Data shown: Begin
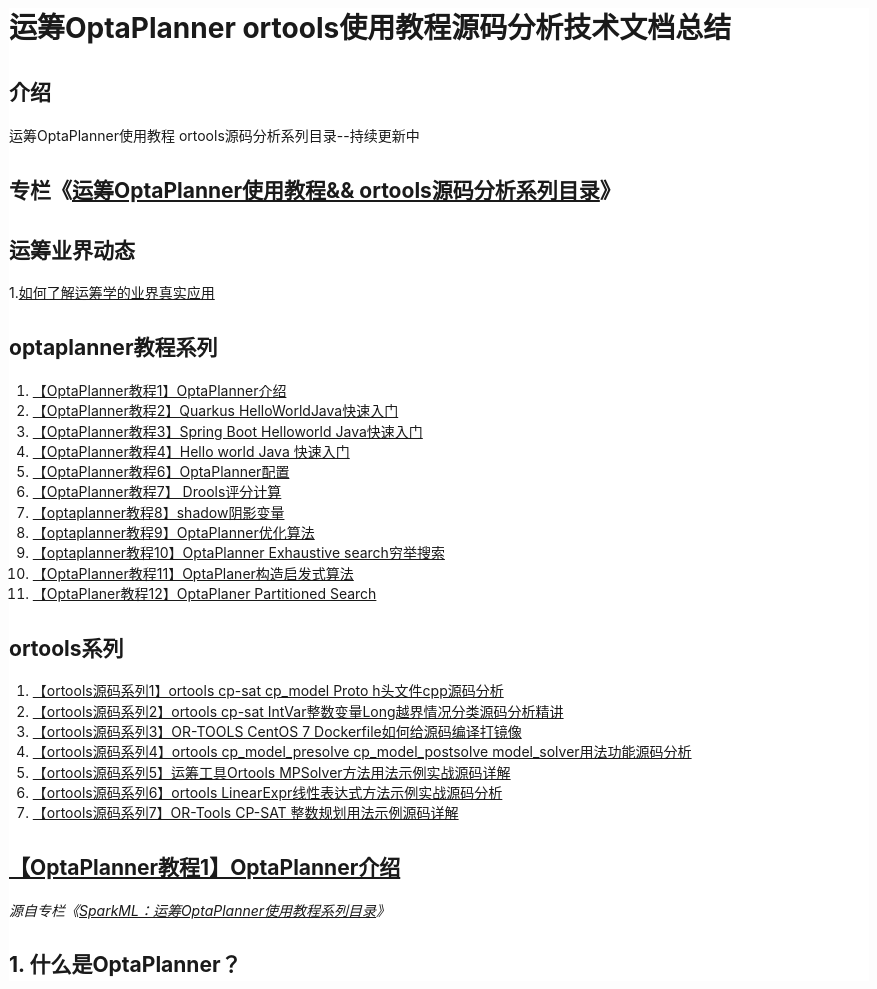 # 运筹OptaPlanner ortools使用教程源码分析技术文档总结

## 介绍
运筹OptaPlanner使用教程 ortools源码分析系列目录--持续更新中

## 专栏《[运筹OptaPlanner使用教程&& ortools源码分析系列目录](https://zhuanlan.zhihu.com/p/689625078)》

## 运筹业界动态

1.[如何了解运筹学的业界真实应用](https://zhuanlan.zhihu.com/p/711370820)

## optaplanner教程系列

1. [【OptaPlanner教程1】OptaPlanner介绍](https://zhuanlan.zhihu.com/p/671696505)
2. [【OptaPlanner教程2】Quarkus HelloWorldJava快速入门](https://zhuanlan.zhihu.com/p/673545787)
3. [【OptaPlanner教程3】Spring Boot Helloworld Java快速入门](https://zhuanlan.zhihu.com/p/673546312)
4. [【OptaPlanner教程4】Hello world Java 快速入门](https://zhuanlan.zhihu.com/p/673546859)
5. [【OptaPlanner教程6】OptaPlanner配置](https://zhuanlan.zhihu.com/p/673547869)
6. [【OptaPlanner教程7】 Drools评分计算](https://zhuanlan.zhihu.com/p/673735889)
7. [【optaplanner教程8】shadow阴影变量](https://zhuanlan.zhihu.com/p/673736216)
8. [【optaplanner教程9】OptaPlanner优化算法](https://zhuanlan.zhihu.com/p/706410092?just_published=2&is_recommend=1)
9. [【optaplanner教程10】OptaPlanner Exhaustive search穷举搜索](https://zhuanlan.zhihu.com/p/706411549)
10. [【OptaPlanner教程11】OptaPlaner构造启发式算法](https://zhuanlan.zhihu.com/p/720787005)
11. [【OptaPlaner教程12】OptaPlaner Partitioned Search](https://zhuanlan.zhihu.com/p/720788026)

## ortools系列

1. [【ortools源码系列1】ortools cp-sat cp_model Proto h头文件cpp源码分析](https://zhuanlan.zhihu.com/p/706463463)
2. [【ortools源码系列2】ortools cp-sat IntVar整数变量Long越界情况分类源码分析精讲](https://zhuanlan.zhihu.com/p/706464423)
3. [【ortools源码系列3】OR-TOOLS CentOS 7 Dockerfile如何给源码编译打镜像](https://zhuanlan.zhihu.com/p/706597791)
4. [【ortools源码系列4】ortools cp_model_presolve cp_model_postsolve model_solver用法功能源码分析](https://zhuanlan.zhihu.com/p/706599034)
5. [【ortools源码系列5】运筹工具Ortools MPSolver方法用法示例实战源码详解](https://zhuanlan.zhihu.com/p/706606673)
6. [【ortools源码系列6】ortools LinearExpr线性表达式方法示例实战源码分析](https://zhuanlan.zhihu.com/p/706673939)
7. [【ortools源码系列7】OR-Tools CP-SAT 整数规划用法示例源码详解](https://zhuanlan.zhihu.com/p/706674418)

## [【OptaPlanner教程1】OptaPlanner介绍](https://zhuanlan.zhihu.com/p/671696505/)

*源自专栏《[SparkML：运筹OptaPlanner使用教程系列目录](https://zhuanlan.zhihu.com/p/689625078)》*

## 1. 什么是OptaPlanner？
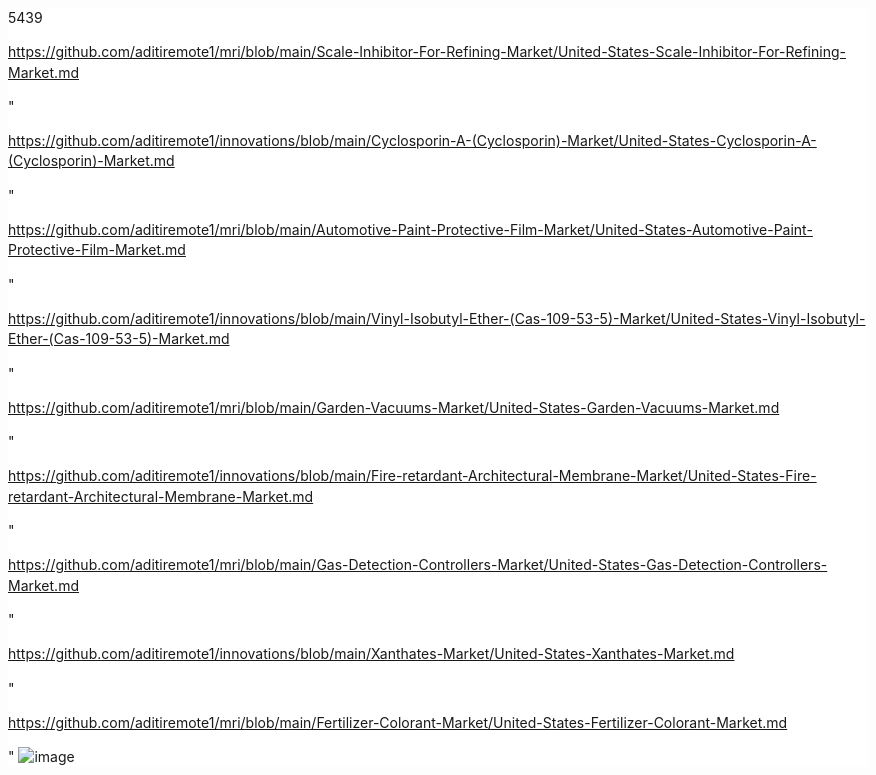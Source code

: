 5439</p><p><a href="https://github.com/aditiremote1/mri/blob/main/Scale-Inhibitor-For-Refining-Market/United-States-Scale-Inhibitor-For-Refining-Market.md">https://github.com/aditiremote1/mri/blob/main/Scale-Inhibitor-For-Refining-Market/United-States-Scale-Inhibitor-For-Refining-Market.md</a></p>"<p><a href="https://github.com/aditiremote1/innovations/blob/main/Cyclosporin-A-(Cyclosporin)-Market/United-States-Cyclosporin-A-(Cyclosporin)-Market.md">https://github.com/aditiremote1/innovations/blob/main/Cyclosporin-A-(Cyclosporin)-Market/United-States-Cyclosporin-A-(Cyclosporin)-Market.md</a></p>"<p><a href="https://github.com/aditiremote1/mri/blob/main/Automotive-Paint-Protective-Film-Market/United-States-Automotive-Paint-Protective-Film-Market.md">https://github.com/aditiremote1/mri/blob/main/Automotive-Paint-Protective-Film-Market/United-States-Automotive-Paint-Protective-Film-Market.md</a></p>"<p><a href="https://github.com/aditiremote1/innovations/blob/main/Vinyl-Isobutyl-Ether-(Cas-109-53-5)-Market/United-States-Vinyl-Isobutyl-Ether-(Cas-109-53-5)-Market.md">https://github.com/aditiremote1/innovations/blob/main/Vinyl-Isobutyl-Ether-(Cas-109-53-5)-Market/United-States-Vinyl-Isobutyl-Ether-(Cas-109-53-5)-Market.md</a></p>"<p><a href="https://github.com/aditiremote1/mri/blob/main/Garden-Vacuums-Market/United-States-Garden-Vacuums-Market.md">https://github.com/aditiremote1/mri/blob/main/Garden-Vacuums-Market/United-States-Garden-Vacuums-Market.md</a></p>"<p><a href="https://github.com/aditiremote1/innovations/blob/main/Fire-retardant-Architectural-Membrane-Market/United-States-Fire-retardant-Architectural-Membrane-Market.md">https://github.com/aditiremote1/innovations/blob/main/Fire-retardant-Architectural-Membrane-Market/United-States-Fire-retardant-Architectural-Membrane-Market.md</a></p>"<p><a href="https://github.com/aditiremote1/mri/blob/main/Gas-Detection-Controllers-Market/United-States-Gas-Detection-Controllers-Market.md">https://github.com/aditiremote1/mri/blob/main/Gas-Detection-Controllers-Market/United-States-Gas-Detection-Controllers-Market.md</a></p>"<p><a href="https://github.com/aditiremote1/innovations/blob/main/Xanthates-Market/United-States-Xanthates-Market.md">https://github.com/aditiremote1/innovations/blob/main/Xanthates-Market/United-States-Xanthates-Market.md</a></p>"<p><a href="https://github.com/aditiremote1/mri/blob/main/Fertilizer-Colorant-Market/United-States-Fertilizer-Colorant-Market.md">https://github.com/aditiremote1/mri/blob/main/Fertilizer-Colorant-Market/United-States-Fertilizer-Colorant-Market.md</a></p>"
![image](https://github.com/user-attachments/assets/f5eb3d0e-df03-4e82-9d49-bd1f9f368c15)
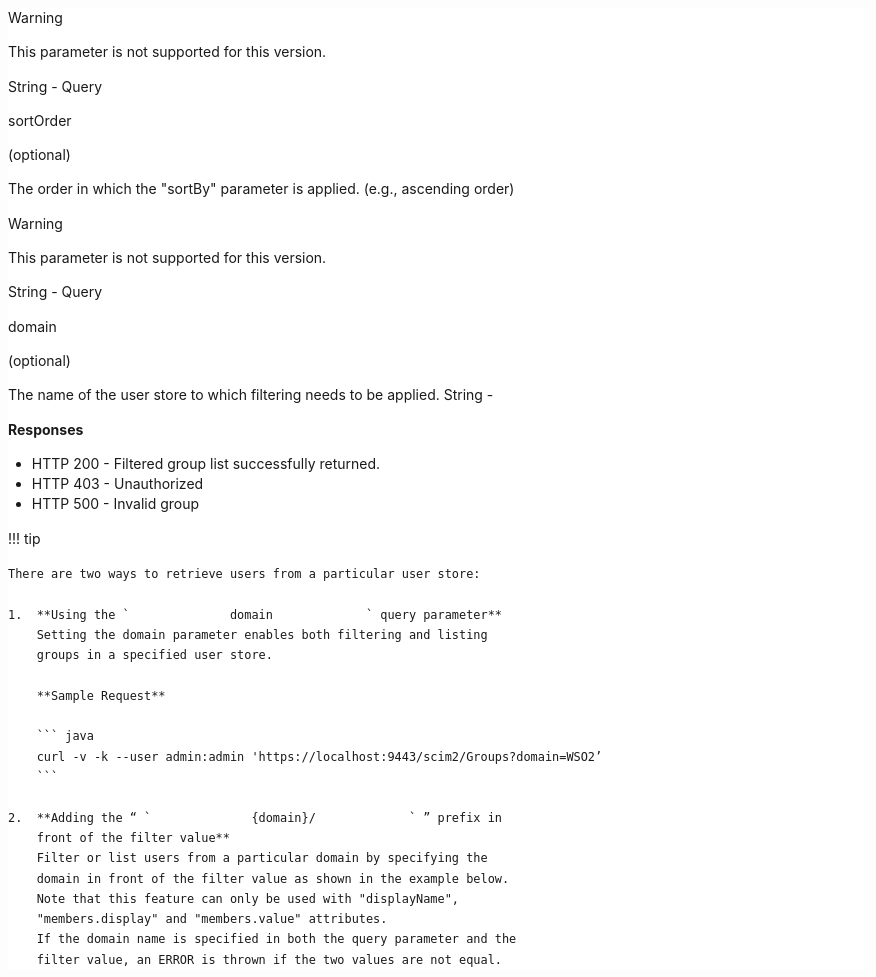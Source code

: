 <div class="admonition warning">
<p class="admonition-title">Warning</p>
<p>This parameter is not supported for this version.</p>
</div>
</div></td>
<td>String</td>
<td>-</td>
</tr>
<tr class="odd">
<td>Query</td>
<td><p>sortOrder</p>
<p>(optional)</p></td>
<td><div class="content-wrapper">
<p>The order in which the "sortBy" parameter is applied. (e.g., ascending order)</p>
<div class="admonition warning">
<p class="admonition-title">Warning</p>
<p>This parameter is not supported for this version.</p>
</div>
</div></td>
<td>String</td>
<td>-</td>
</tr>
<tr class="even">
<td>Query</td>
<td><p>domain</p>
<p>(optional)</p></td>
<td>The name of the user store to which filtering needs to be applied.</td>
<td>String</td>
<td>-</td>
</tr>
</tbody>
</table>

**Responses**

-   HTTP 200 - Filtered group list successfully returned.
-   HTTP 403 - Unauthorized
-   HTTP 500 - Invalid group

!!! tip
    
    There are two ways to retrieve users from a particular user store:
    
    1.  **Using the `              domain             ` query parameter**  
        Setting the domain parameter enables both filtering and listing
        groups in a specified user store.
    
        **Sample Request**
    
        ``` java
        curl -v -k --user admin:admin 'https://localhost:9443/scim2/Groups?domain=WSO2’
    	```

	2.  **Adding the “ `              {domain}/             ` ” prefix in
	    front of the filter value**  
	    Filter or list users from a particular domain by specifying the
	    domain in front of the filter value as shown in the example below.  
	    Note that this feature can only be used with "displayName",
	    "members.display" and "members.value" attributes.  
	    If the domain name is specified in both the query parameter and the
	    filter value, an ERROR is thrown if the two values are not equal.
Data shown: End
Report how many lines in the records hold the word "admonition", giving the number and nothing else.

4